My standout moments to date have been: “The biggest moment, I can say my first 100,000 views. I ain’t going to lie to you, a million is dope, but when I first got the 100,000, I really… It hit me like, Oh, shit, I may actually have something. Because you don’t get a 100,000 views in my hood. Most of them get 20,000, if that. So when I got 100,000 views, I was sitting with my team, we were just hanging out, and I got, I low-key broke down. Like, damn, the Lord is really blessing me to the point where 50,000 pairs of eyes have just seen my video. I ain’t got a better word because I was flabbergasted. I mean I swear to God, I was tripping.”
Most people don’t know: “I write screenplays. It’s weird. I like to write scripts because I really like acting and shit. I want to act one day. So, I really be really focusing on characters and making up characters and making up scenes. And I actually was in a short film [Something’s Got to Give]. I did it a couple of years ago in Spring Lake in North Carolina. We had just shot a little something-something. I don’t want to just be a musician. I want people to see what I can do and be like, ‘Yo, he really keeps me entertained.’ People don’t see it as the people that are listening to your music. Your fans, they your boss. So, when you step out into your job, you got to impress your boss every time.”

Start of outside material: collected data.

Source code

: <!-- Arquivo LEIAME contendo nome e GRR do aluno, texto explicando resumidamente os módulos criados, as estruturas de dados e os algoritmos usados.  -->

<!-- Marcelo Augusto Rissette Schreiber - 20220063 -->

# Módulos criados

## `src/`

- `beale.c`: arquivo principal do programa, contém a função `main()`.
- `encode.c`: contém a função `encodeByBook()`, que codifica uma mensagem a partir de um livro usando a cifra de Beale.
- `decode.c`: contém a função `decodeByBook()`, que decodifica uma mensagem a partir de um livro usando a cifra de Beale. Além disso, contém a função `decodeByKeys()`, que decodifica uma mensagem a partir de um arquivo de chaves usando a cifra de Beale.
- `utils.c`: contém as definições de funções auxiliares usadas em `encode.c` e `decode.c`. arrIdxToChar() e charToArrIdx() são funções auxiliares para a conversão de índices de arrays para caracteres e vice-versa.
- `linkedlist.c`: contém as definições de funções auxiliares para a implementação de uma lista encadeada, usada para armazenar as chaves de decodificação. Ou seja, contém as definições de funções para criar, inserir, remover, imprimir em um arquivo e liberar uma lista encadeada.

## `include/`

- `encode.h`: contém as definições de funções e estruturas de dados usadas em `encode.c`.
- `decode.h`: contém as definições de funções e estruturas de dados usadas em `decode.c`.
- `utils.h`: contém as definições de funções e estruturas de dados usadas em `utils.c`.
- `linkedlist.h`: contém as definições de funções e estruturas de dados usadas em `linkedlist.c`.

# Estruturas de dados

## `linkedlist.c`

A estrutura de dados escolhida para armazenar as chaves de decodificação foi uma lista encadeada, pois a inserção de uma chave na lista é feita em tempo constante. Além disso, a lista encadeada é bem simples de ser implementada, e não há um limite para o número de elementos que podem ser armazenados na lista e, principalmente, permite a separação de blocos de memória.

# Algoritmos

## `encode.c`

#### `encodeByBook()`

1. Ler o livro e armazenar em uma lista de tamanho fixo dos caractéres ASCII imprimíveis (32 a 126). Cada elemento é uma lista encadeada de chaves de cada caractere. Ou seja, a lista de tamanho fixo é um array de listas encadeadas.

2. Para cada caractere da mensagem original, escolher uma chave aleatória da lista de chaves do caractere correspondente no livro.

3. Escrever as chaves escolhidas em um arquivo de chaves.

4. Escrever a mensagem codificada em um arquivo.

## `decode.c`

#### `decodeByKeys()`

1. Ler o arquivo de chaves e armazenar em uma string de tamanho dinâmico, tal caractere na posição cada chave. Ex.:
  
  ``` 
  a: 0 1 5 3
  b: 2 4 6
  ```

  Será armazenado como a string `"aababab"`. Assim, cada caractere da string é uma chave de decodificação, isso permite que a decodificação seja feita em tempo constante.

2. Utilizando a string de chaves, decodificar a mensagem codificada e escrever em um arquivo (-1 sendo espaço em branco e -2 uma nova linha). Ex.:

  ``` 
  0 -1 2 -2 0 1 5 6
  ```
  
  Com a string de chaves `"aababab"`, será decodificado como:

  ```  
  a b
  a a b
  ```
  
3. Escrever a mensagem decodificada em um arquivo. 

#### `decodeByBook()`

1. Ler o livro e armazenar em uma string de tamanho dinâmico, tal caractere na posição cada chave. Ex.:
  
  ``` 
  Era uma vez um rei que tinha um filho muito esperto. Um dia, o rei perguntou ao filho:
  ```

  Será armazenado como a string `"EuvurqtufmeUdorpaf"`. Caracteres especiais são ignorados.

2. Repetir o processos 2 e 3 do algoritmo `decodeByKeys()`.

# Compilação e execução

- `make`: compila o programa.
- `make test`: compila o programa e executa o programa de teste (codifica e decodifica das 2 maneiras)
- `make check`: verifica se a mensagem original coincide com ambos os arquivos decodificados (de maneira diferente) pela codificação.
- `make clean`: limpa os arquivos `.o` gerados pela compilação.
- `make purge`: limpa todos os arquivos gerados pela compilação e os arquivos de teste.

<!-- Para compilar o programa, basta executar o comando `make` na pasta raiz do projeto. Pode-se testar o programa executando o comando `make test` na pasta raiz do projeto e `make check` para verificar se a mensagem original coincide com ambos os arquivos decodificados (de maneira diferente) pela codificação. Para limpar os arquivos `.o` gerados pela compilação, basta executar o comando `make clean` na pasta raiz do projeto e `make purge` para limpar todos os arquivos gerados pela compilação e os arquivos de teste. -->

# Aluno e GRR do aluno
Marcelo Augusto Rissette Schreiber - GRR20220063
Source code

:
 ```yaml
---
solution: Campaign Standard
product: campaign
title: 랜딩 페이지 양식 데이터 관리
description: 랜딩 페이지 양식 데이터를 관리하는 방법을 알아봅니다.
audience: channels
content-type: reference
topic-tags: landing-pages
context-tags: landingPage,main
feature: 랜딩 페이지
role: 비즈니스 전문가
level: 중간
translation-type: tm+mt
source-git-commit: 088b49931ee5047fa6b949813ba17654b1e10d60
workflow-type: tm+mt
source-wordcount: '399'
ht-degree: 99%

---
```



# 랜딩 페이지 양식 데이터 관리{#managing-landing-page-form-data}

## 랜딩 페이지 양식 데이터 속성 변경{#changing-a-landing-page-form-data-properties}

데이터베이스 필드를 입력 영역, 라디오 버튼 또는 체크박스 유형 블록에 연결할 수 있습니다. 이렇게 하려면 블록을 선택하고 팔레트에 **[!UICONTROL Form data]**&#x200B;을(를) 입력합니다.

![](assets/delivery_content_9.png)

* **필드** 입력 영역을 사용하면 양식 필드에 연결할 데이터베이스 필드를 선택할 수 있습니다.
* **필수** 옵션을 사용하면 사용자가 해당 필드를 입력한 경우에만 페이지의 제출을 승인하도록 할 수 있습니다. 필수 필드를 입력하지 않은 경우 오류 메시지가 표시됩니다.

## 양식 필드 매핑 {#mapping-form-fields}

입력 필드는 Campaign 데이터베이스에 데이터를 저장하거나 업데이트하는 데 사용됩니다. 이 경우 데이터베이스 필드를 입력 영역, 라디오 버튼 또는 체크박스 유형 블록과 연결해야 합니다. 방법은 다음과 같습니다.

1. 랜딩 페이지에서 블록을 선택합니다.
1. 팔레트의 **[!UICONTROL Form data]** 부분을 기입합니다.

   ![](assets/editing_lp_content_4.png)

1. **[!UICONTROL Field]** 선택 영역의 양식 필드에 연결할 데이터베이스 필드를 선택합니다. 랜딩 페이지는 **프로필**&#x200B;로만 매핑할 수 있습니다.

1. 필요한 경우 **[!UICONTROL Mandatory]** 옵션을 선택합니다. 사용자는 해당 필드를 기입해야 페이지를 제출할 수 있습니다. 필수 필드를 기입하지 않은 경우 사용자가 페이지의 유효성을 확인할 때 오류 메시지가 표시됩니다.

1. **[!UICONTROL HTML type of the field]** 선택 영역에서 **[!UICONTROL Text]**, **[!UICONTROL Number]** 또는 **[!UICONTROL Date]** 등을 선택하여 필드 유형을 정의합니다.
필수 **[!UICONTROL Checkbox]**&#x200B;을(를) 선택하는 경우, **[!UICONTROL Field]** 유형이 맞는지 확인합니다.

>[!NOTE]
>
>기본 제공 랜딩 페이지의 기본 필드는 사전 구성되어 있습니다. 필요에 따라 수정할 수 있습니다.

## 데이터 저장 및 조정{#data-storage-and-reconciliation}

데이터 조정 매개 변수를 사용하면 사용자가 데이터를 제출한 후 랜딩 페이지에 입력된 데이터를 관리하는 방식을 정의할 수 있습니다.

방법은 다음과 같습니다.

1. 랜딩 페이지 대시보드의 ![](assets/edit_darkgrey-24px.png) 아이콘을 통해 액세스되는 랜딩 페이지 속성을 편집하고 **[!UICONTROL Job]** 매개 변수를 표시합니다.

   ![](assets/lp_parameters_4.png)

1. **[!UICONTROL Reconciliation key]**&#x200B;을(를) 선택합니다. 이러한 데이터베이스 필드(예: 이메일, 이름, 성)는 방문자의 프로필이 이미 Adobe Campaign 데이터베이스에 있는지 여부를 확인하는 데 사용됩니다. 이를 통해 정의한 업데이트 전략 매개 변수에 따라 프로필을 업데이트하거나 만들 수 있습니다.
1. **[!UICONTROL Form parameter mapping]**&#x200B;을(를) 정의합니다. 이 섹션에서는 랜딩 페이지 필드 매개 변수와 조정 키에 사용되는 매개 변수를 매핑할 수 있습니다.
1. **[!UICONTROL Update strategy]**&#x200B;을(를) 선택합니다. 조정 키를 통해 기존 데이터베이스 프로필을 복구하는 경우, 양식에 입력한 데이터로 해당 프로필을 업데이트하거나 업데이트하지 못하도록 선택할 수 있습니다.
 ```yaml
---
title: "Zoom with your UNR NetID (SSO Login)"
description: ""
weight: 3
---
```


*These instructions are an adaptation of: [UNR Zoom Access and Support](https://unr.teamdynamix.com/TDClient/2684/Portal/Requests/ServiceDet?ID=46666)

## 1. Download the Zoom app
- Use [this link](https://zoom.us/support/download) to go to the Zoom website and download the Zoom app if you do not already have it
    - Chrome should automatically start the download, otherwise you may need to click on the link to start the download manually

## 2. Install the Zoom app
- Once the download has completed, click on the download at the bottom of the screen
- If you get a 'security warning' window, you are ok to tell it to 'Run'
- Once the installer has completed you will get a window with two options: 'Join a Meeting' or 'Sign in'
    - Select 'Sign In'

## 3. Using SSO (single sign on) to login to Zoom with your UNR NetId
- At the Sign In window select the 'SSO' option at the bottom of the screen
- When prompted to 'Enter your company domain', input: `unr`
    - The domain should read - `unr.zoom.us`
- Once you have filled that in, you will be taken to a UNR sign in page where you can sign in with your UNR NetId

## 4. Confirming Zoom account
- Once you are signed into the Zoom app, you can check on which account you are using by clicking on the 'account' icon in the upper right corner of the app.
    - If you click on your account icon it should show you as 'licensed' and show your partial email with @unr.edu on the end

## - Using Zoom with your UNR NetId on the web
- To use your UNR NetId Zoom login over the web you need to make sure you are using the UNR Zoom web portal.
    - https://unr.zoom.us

I’m going to be the next: “Positive influence in the hood. It may not be that big of a deal to everybody else, but I really want niggas to know you can smile in the hood. You ain’t got to kill everybody, you ain’t got to gang bang. Nigga, be happy. I hate that shit. I hate that the hood is seen as this grimy, evil place where you got to sag your pants and put a gun at niggas’ heads. No, we have barbecues, cookouts, basketball tournaments. It’s fun in the hood sometimes. Niggas got to see that part, too.”